Back comes the answer: “Brought Peace.”
For Rome, read the European Union. Yes, the EU has plenty of faults, but we have come to take its benefits for granted. We do so at our peril.
The debate over whether or not the UK should remain in the EU is turning largely on economic arguments. Would Brexit hurt growth? What would be the net impact on the budget? Is the free movement of people putting excessive financial strain on the NHS and public services?
Important though they are, these are second-order questions. They overlook the fundamental reason why the European Economic Community was set up in the first place: to bind the economies of France and Germany together so closely that another war between the two, after three in 70 years, would be impossible. And so it has proved.
To be clear, Brexit would not sow the seeds of a new conflict. But a UK vote to leave could trigger demands from other member states that gradually cause the EU to unravel like a skein of wool. After all, the Schengen passport-free travel area is already under severe strain and the euro zone crisis is merely in abeyance. Strife risks replacing the political and economic stability in that we now regard as a given.
This makes the UK’s departure a devastating geopolitical prospect that would spell the end of the EU and reverberate worldwide, according to Xavier Rolet, the head of the London Stock Exchange. Whipped up by the refugee crisis, nationalism and xenophobia are already rumbling too loudly for comfort in some corners of the continent.
Brexiteers with short memories also forget the critical role the EU played in embedding democracy and human rights in southern Europe after the collapse of right-wing dictatorships in Spain, Portugal and Greece. Similarly, the EU – and in particular Margaret Thatcher – deserve credit for entrenching free elections, the rule of law and largely open markets in Eastern Europe and the Baltic states after the fall of the Berlin Wall. Europe’s hinterland is immeasurably more secure now that the Soviet Union’s former satellites look to Brussels instead of Moscow, and to NATO instead of the Warsaw Pact.

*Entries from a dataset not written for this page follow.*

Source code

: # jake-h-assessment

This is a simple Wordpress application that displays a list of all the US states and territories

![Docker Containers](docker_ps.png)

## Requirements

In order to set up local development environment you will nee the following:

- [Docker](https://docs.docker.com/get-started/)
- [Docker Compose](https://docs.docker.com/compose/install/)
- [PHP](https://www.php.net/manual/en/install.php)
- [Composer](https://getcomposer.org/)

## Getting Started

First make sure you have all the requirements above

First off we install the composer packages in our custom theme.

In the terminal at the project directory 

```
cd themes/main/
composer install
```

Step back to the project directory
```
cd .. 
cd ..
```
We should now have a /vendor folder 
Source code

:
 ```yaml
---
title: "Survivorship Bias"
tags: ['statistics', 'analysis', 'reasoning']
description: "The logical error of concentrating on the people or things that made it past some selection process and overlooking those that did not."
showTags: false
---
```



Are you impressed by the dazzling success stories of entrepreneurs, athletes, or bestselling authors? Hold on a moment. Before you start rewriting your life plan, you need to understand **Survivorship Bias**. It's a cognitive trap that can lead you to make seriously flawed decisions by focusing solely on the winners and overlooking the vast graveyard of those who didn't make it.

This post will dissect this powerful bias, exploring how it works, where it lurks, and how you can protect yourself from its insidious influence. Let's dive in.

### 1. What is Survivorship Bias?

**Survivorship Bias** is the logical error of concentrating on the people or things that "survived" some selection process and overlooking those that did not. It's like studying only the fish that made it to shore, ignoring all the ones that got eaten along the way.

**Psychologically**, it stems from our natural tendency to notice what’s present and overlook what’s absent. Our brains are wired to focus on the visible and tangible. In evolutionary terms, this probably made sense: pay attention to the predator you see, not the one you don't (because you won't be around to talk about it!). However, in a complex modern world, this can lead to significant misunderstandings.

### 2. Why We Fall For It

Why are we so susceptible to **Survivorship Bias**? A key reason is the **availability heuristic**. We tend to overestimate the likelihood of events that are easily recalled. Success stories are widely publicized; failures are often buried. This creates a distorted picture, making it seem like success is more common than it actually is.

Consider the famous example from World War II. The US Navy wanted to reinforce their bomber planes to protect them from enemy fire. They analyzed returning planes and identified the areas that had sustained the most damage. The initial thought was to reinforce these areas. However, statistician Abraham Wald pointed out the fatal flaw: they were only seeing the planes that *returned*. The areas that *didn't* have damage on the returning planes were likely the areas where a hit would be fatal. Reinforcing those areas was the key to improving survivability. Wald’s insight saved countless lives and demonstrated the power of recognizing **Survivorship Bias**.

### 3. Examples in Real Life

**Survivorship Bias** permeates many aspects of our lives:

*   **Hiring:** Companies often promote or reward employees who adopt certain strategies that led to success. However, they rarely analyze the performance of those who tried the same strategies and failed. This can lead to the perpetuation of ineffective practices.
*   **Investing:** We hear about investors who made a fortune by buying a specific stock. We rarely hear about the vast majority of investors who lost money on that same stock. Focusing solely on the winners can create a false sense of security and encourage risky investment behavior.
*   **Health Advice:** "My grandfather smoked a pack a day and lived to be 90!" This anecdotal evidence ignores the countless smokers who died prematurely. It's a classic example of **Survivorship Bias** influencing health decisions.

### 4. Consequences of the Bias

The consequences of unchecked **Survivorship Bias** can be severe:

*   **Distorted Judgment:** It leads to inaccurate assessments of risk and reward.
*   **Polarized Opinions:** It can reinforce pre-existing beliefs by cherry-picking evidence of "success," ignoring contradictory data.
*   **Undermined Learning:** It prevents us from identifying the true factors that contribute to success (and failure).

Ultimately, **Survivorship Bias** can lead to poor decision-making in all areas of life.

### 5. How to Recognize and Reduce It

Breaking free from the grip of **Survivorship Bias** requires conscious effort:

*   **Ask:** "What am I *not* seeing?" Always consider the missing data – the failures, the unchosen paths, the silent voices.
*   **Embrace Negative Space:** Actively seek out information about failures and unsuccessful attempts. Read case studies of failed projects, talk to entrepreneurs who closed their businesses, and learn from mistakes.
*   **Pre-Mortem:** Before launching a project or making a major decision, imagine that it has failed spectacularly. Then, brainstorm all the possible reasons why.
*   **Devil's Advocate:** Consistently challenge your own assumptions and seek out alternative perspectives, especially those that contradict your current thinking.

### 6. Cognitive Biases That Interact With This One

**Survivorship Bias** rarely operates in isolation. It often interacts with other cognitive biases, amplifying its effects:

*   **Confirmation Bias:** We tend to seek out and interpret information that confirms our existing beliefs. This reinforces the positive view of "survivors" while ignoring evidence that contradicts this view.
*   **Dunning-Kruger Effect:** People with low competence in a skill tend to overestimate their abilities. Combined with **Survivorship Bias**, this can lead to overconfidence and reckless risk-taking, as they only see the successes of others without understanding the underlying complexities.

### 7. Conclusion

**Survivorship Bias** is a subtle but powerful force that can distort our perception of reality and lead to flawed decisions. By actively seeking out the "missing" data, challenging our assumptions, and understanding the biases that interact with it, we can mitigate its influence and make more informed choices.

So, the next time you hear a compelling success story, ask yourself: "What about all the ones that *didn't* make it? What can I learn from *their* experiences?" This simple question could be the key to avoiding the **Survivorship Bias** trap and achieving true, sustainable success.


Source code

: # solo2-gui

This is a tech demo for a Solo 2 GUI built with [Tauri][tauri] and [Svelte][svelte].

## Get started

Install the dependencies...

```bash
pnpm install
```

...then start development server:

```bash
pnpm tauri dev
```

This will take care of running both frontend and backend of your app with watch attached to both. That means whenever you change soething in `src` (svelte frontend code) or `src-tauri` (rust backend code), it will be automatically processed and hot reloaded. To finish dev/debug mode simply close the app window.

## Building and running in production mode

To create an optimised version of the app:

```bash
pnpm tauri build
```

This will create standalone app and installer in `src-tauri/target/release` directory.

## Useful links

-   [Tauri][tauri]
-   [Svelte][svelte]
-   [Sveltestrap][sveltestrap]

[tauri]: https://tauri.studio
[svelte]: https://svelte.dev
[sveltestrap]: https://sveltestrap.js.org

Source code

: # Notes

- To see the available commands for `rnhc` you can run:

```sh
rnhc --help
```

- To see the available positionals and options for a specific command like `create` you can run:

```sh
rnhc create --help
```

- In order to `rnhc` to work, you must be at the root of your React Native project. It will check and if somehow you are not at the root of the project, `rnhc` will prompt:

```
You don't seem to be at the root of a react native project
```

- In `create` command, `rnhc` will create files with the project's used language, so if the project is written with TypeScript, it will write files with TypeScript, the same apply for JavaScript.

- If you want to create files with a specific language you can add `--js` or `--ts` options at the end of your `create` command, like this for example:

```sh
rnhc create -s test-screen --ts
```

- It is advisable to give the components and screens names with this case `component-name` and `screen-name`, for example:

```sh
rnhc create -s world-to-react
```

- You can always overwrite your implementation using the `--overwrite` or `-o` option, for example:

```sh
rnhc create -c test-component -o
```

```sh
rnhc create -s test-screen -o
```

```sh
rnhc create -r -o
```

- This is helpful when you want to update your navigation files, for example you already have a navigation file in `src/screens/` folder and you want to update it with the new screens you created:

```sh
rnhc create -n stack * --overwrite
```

True, the EU was unable to prevent the Balkan wars of the 1990s. But since then Croatia and Slovenia have become EU members and other states carved out of former Yugoslavia are queuing up to join, vastly reducing the chances of a new conflagration.
So I will vote on June 23 to stay in the EU not primarily because I think it’s in the UK’s economic interest; or that membership give us more influence on global issues; or because I value the automatic right of British citizens to live and work in the rest of the EU; or because of the opportunities that EU programmes such as the Erasmus student exchange scheme give young people today. I will vote to remain because the crumbling of the EU could upset the peace and stability that my generation, like Reg’s rebels in Life of Brian, complacently takes for granted.
As former German Chancellor Helmut Kohl has constantly reminded those who, unlike him, were born after World War Two, Europe remains a question of war and peace: “The evil spirits of the past have by no means been banished, they can always return.”
This piece is being simultaneously published on the Telegraph
Edited by Hugo Dixon
Peace? I think it much more likely that the thousands of Soviet troops and weapons in Eastern Europe was the real driver for peace between France and Germany, basically they were both scared of the Russian bear so much that they had to work together or find Soviet soldiers in their cities. We should of course remember that much more than half prewar Germany was under Soviet control or had been cleared of its Germans and given to Poland and other countries, starting a war with France would have been impossible.
In many ways it could be argued that NATO was more than the EU for binding Germany and France together.
“Brexiteers with short memories also forget the critical role the EU played in embedding democracy and human rights in southern Europe .” Brexiteers are also aware that dictatorship is returning to Poland and Hungary; that ultimately no sanctions can be applied without unanimity; and that Hungary has pledged to veto such action against Poland.
I am surprised that a Bremainer would say that: “a UK vote to leave could trigger demands from other member states that gradually cause the EU to unravel like a skein of wool.” And I am further surprised that Martin Schulz said as quoted in the Daily Express on 12th April this year that : “If the British leave the EU, there will be demands for further escape referendums.” Apparently, after the UK economy collapses and we are left only with North Korea as a trading partner or source of FDA other states will say: “We want to go that way too, and escape from the international organisation which has kept the peace in Europe since it was formed”. Would not Brexit prevent all other exits once our sorry fate was observed?